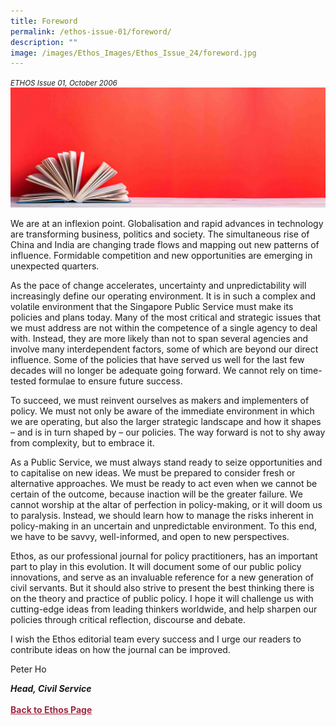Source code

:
 ```yaml
---
title: Foreword
permalink: /ethos-issue-01/foreword/
description: ""
image: /images/Ethos_Images/Ethos_Issue_24/foreword.jpg
---
```

<style>

.back a
{
	color: #9f2943;
	font-weight: bold;
}

#banner img
{
	width:100%;
}
	
.author
{
border-bottom: 1px solid black;
margin-top:40px;
padding-bottom:30px;
border-top: 1px solid black;	

}

.author p {
	font-size: 0.9em;
	line-height:24px !important;
	}	

.break
{
   border-top: 1px solid  black;
   border-bottom: 1px solid black;
	 padding:20px;
	text-align:center;
	margin-top:50px;
}
	
.break1
{
font-family: Georgia;
	font-size:20px;
	font-style: italic;
	font-weight: bold;
}

.boxheader {
	color: white !important;
	}	

.containerbox {
	background-color: #B7C9E2;
	border-radius: 10px;
	padding: 5%;
	
	}	

li {
	font-size: 0.9em !important;
	
	}	

</style>

<em><small>ETHOS Issue 01, October 2006</small></em>
<img src="/images/Landing_Banner_Images/knowledge_foreword_banner.jpg">

  
<p>We are at an inflexion point. Globalisation and rapid advances in technology are transforming business, politics and society. The simultaneous rise of China and India are changing trade flows and mapping out new patterns of influence. Formidable competition and new opportunities are emerging in unexpected quarters.</p>  
  
<p>As the pace of change accelerates, uncertainty and unpredictability will increasingly define our operating environment. It is in such a complex and volatile environment that the Singapore Public Service must make its policies and plans today. Many of the most critical and strategic issues that we must address are not within the competence of a single agency to deal with. Instead, they are more likely than not to span several agencies and involve many interdependent factors, some of which are beyond our direct influence. Some of the policies that have served us well for the last few decades will no longer be adequate going forward. We cannot rely on time-tested formulae to ensure future success.</p>  
  
<p>To succeed, we must reinvent ourselves as makers and implementers of policy. We must not only be aware of the immediate environment in which we are operating, but also the larger strategic landscape and how it shapes – and is in turn shaped by – our policies. The way forward is not to shy away from complexity, but to embrace it.</p>  
  
<p>As a Public Service, we must always stand ready to seize opportunities and to capitalise on new ideas. We must be prepared to consider fresh or alternative approaches. We must be ready to act even when we cannot be certain of the outcome, because inaction will be the greater failure. We cannot worship at the altar of perfection in policy-making, or it will doom us to paralysis. Instead, we should learn how to manage the risks inherent in policy-making in an uncertain and unpredictable environment. To this end, we have to be savvy, well-informed, and open to new perspectives.</p>  
  
<p>Ethos, as our professional journal for policy practitioners, has an important part to play in this evolution. It will document some of our public policy innovations, and serve as an invaluable reference for a new generation of civil servants. But it should also strive to present the best thinking there is on the theory and practice of public policy. I hope it will challenge us with cutting-edge ideas from leading thinkers worldwide, and help sharpen our policies through critical reflection, discourse and debate.</p>  
  
<p>I wish the Ethos editorial team every success and I urge our readers to contribute ideas on how the journal can be improved.</p>  
  

  
<p>Peter Ho</p>
<strong><em>Head, Civil Service
</em></strong>




<br>
<br>	
<div class="back">
<a href="/ethos/">Back to Ethos Page</a>	
</div>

- - -

▶ _WHAT IS REQUIRED_
Above are the records; copy each line from them that includes the string "solid".

▶ _PROBLEM SOLUTION_
border-bottom: 1px solid black;
border-top: 1px solid black;	
   border-top: 1px solid  black;
   border-bottom: 1px solid black;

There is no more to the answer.